Looking (not very hard) for one good reason why I shouldn't be in Paris right now...
Looking (not very hard) for one good reason why I shouldn’t be in Paris right now…

One morning last summer, I sat next to the pool making small talk with another parent whose daughter was in Abigail’s swimming class.

He was half of an interesting couple. An American artist married to a French gallery owner, their family had just moved to a little village outside Paris and were in town visiting family for a few weeks. Since they had met in the United States, I asked how they had settled on living in France.

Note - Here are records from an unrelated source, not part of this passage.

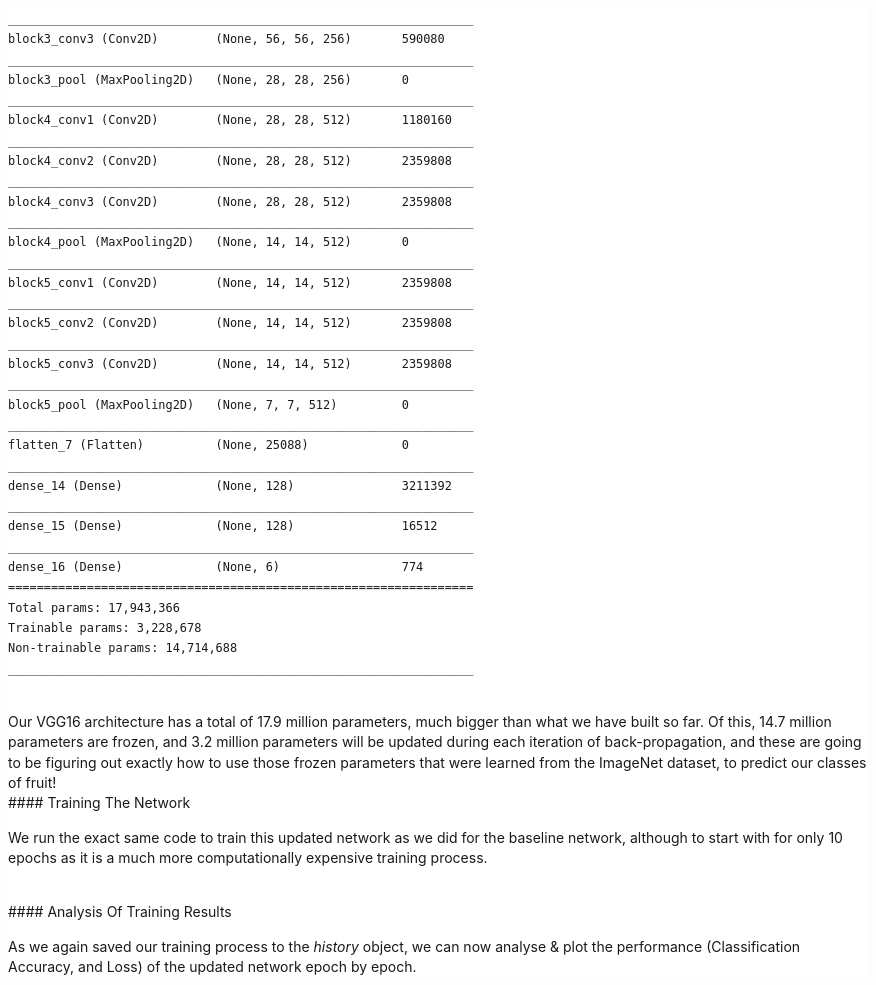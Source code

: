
 ```
_________________________________________________________________
block3_conv3 (Conv2D)        (None, 56, 56, 256)       590080    
_________________________________________________________________
block3_pool (MaxPooling2D)   (None, 28, 28, 256)       0         
_________________________________________________________________
block4_conv1 (Conv2D)        (None, 28, 28, 512)       1180160   
_________________________________________________________________
block4_conv2 (Conv2D)        (None, 28, 28, 512)       2359808   
_________________________________________________________________
block4_conv3 (Conv2D)        (None, 28, 28, 512)       2359808   
_________________________________________________________________
block4_pool (MaxPooling2D)   (None, 14, 14, 512)       0         
_________________________________________________________________
block5_conv1 (Conv2D)        (None, 14, 14, 512)       2359808   
_________________________________________________________________
block5_conv2 (Conv2D)        (None, 14, 14, 512)       2359808   
_________________________________________________________________
block5_conv3 (Conv2D)        (None, 14, 14, 512)       2359808   
_________________________________________________________________
block5_pool (MaxPooling2D)   (None, 7, 7, 512)         0         
_________________________________________________________________
flatten_7 (Flatten)          (None, 25088)             0         
_________________________________________________________________
dense_14 (Dense)             (None, 128)               3211392   
_________________________________________________________________
dense_15 (Dense)             (None, 128)               16512     
_________________________________________________________________
dense_16 (Dense)             (None, 6)                 774       
=================================================================
Total params: 17,943,366
Trainable params: 3,228,678
Non-trainable params: 14,714,688
_________________________________________________________________

```

<br>
Our VGG16 architecture has a total of 17.9 million parameters, much bigger than what we have built so far.  Of this, 14.7 million parameters are frozen, and 3.2 million parameters will be updated during each iteration of back-propagation, and these are going to be figuring out exactly how to use those frozen parameters that were learned from the ImageNet dataset, to predict our classes of fruit!

<br>
#### Training The Network

We run the exact same code to train this updated network as we did for the baseline network, although to start with for only 10 epochs as it is a much more computationally expensive training process.

<br>
#### Analysis Of Training Results

As we again saved our training process to the *history* object, we can now analyse & plot the performance (Classification Accuracy, and Loss) of the updated network epoch by epoch.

“There were several reasons,” he said. “But France is a better place to be an artist.” The French, he explained, place a higher value on owning art than people do in America. You just don’t find regular people in the U.S. saving their pennies for artwork, he explained. “Americans spend a lot on their cars, so they don’t have as much disposable income.”

Leaders of the free world! (in how much we pay for transportation)

What this conversation highlighted for me is that we are, indeed, making a trade-off here when we decide to invest so heavily in auto-based transportation. As a nation, we’ve become gluttons for wide, expensive, high-speed roads – and just roads, with very little spent on infrastructure for getting around by cost-effective foot or bike.

From the Atlantic article that published the chart above:

… what people spend on transportation can’t go to other sectors of the economy. That’s a problem because transit spending doesn’t create the same wealth as other investments, say in real estate or personal health.

Meaning that what you spend on your car, you can’t spend on art – or anything else.

Think of your wish list. Either the one in your head or tacked to the side of the fridge, the one that has things like “new sheets” and “cottage on a lake” written on it. What if you had another$8,000 to $9,000 a year to apply toward these things? What if it were feasible for you to drop one of your family cars, or not own a car at all? That’s quite a raise you’d be giving yourself.

Of course, for most of us that doesn’t seem feasible. Our cities aren’t set up for people to go carless. But that, too, is a choice, and one we might keep in mind as the talking heads debate how to raise more money for roads. If there is a way for us to create communities that are more efficient… well, shouldn’t we do that?